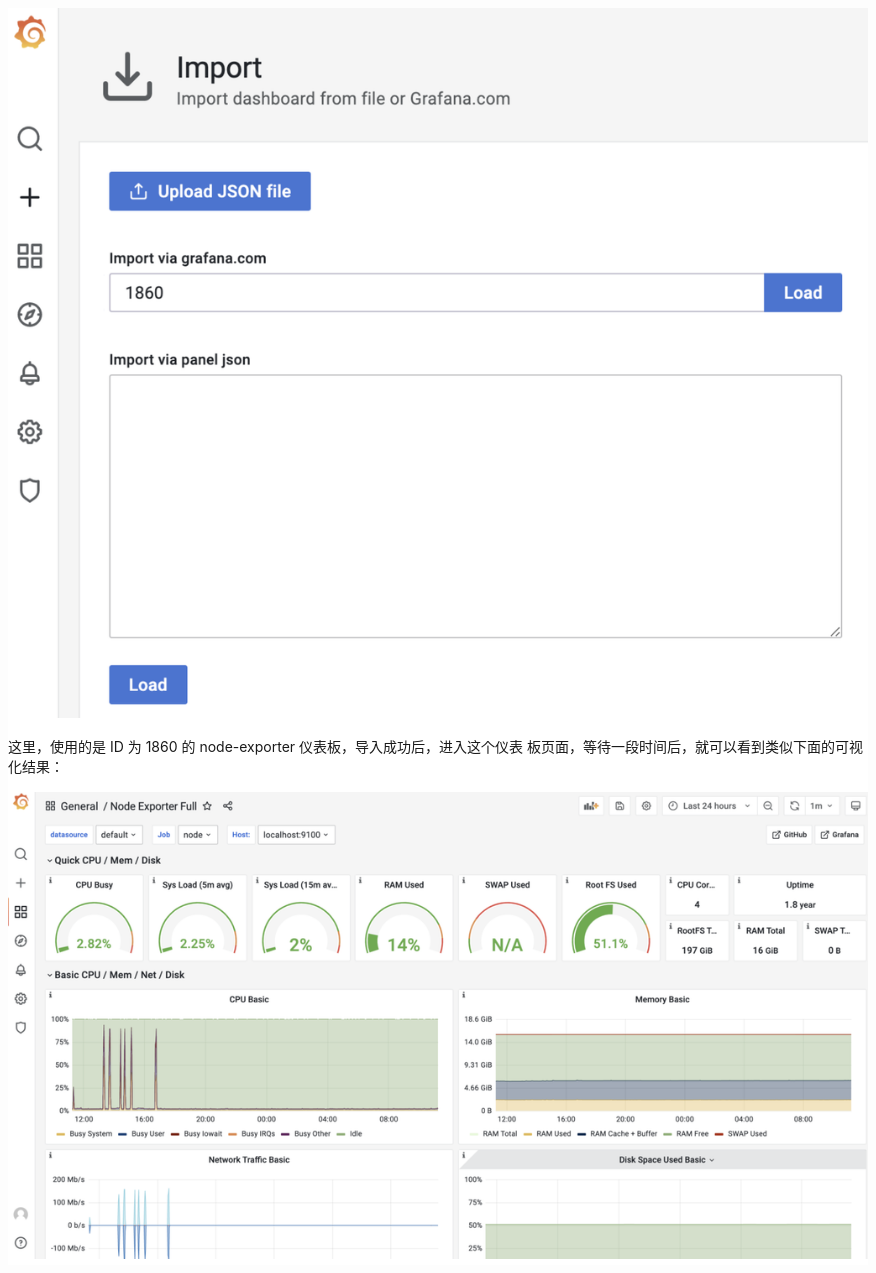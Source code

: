 ![image-20220220183316014](web_tcp_server.assets/image-20220220183316014.png)

这里，使用的是 ID 为 1860 的 node-exporter 仪表板，导入成功后，进入这个仪表 板页面，等待一段时间后，就可以看到类似下面的可视化结果：

![image-20220220183408312](web_tcp_server.assets/image-20220220183408312.png)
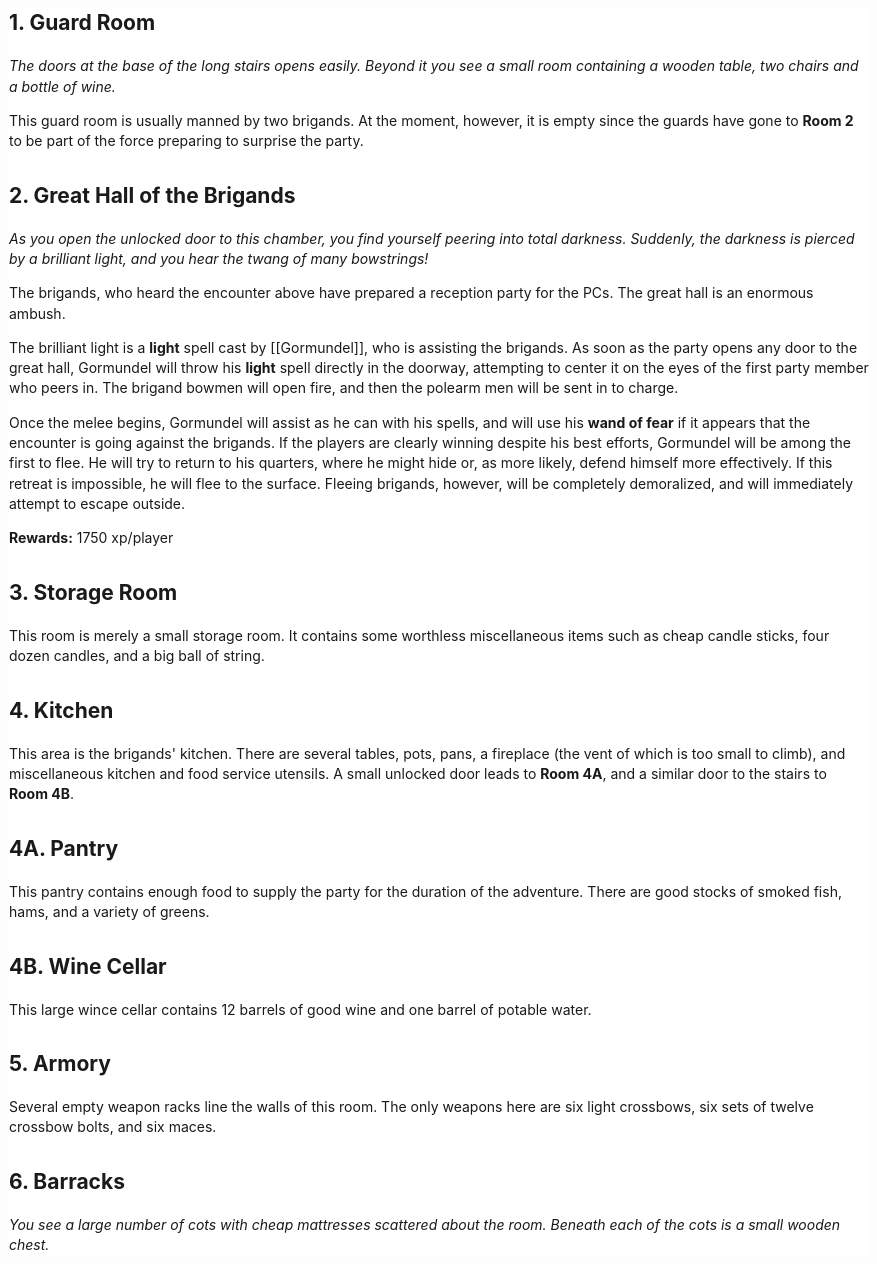 ## 1. Guard Room
*The doors at the base of the long stairs opens easily. Beyond it you see a small room containing a wooden table, two chairs and a bottle of wine.*

This guard room is usually manned by two brigands. At the moment, however, it is empty since the guards have gone to **Room 2** to be part of the force preparing to surprise the party. 

## 2. Great Hall of the Brigands
*As you open the unlocked door to this chamber, you find yourself peering into total darkness. Suddenly, the darkness is pierced by a brilliant light, and you hear the twang of many bowstrings!*

The brigands, who heard the encounter above have prepared a reception party for the PCs. The great hall is an enormous ambush. 

The brilliant light is a **light** spell cast by [[Gormundel]], who is assisting the brigands. As soon as the party opens any door to the great hall, Gormundel will throw his **light** spell directly in the doorway, attempting to center it on the eyes of the first party member who peers in. The brigand bowmen will open fire, and then the polearm men will be sent in to charge. 

Once the melee begins, Gormundel will assist as he can with his spells, and will use his **wand of fear** if it appears that the encounter is going against the brigands. If the players are clearly winning despite his best efforts, Gormundel will be among the first to flee. He will try to return to his quarters, where he might hide or, as more likely, defend himself more effectively. If this retreat is impossible, he will flee to the surface. Fleeing brigands, however, will be completely demoralized, and will immediately attempt to escape outside. 

**Rewards:** 1750 xp/player

## 3. Storage Room
This room is merely a small storage room. It contains some worthless miscellaneous items such as cheap candle sticks, four dozen candles, and a big ball of string. 

## 4. Kitchen
This area is the brigands' kitchen. There are several tables, pots, pans, a fireplace (the vent of which is too small to climb), and miscellaneous kitchen and food service utensils. A small unlocked door leads to **Room 4A**, and a similar door to the stairs to **Room 4B**. 

## 4A. Pantry
This pantry contains enough food to supply the party for the duration of the adventure. There are good stocks of smoked fish, hams, and a variety of greens.

## 4B. Wine Cellar
This large wince cellar contains 12 barrels of good wine and one barrel of potable water.

## 5. Armory
Several empty weapon racks line the walls of this room. The only weapons here are six light crossbows, six sets of twelve crossbow bolts, and six maces.

## 6. Barracks
*You see a large number of cots with cheap mattresses scattered about the room. Beneath each of the cots is a small wooden chest.*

-----

What the task requires: Retype exactly the lines of the data above that fall between the line with "bottle of wine.*" and the line with "The brilliant light", inclusive, and add nothing.

Solution:
*The doors at the base of the long stairs opens easily. Beyond it you see a small room containing a wooden table, two chairs and a bottle of wine.*

This guard room is usually manned by two brigands. At the moment, however, it is empty since the guards have gone to **Room 2** to be part of the force preparing to surprise the party. 

## 2. Great Hall of the Brigands
*As you open the unlocked door to this chamber, you find yourself peering into total darkness. Suddenly, the darkness is pierced by a brilliant light, and you hear the twang of many bowstrings!*

The brigands, who heard the encounter above have prepared a reception party for the PCs. The great hall is an enormous ambush. 

The brilliant light is a **light** spell cast by [[Gormundel]], who is assisting the brigands. As soon as the party opens any door to the great hall, Gormundel will throw his **light** spell directly in the doorway, attempting to center it on the eyes of the first party member who peers in. The brigand bowmen will open fire, and then the polearm men will be sent in to charge. 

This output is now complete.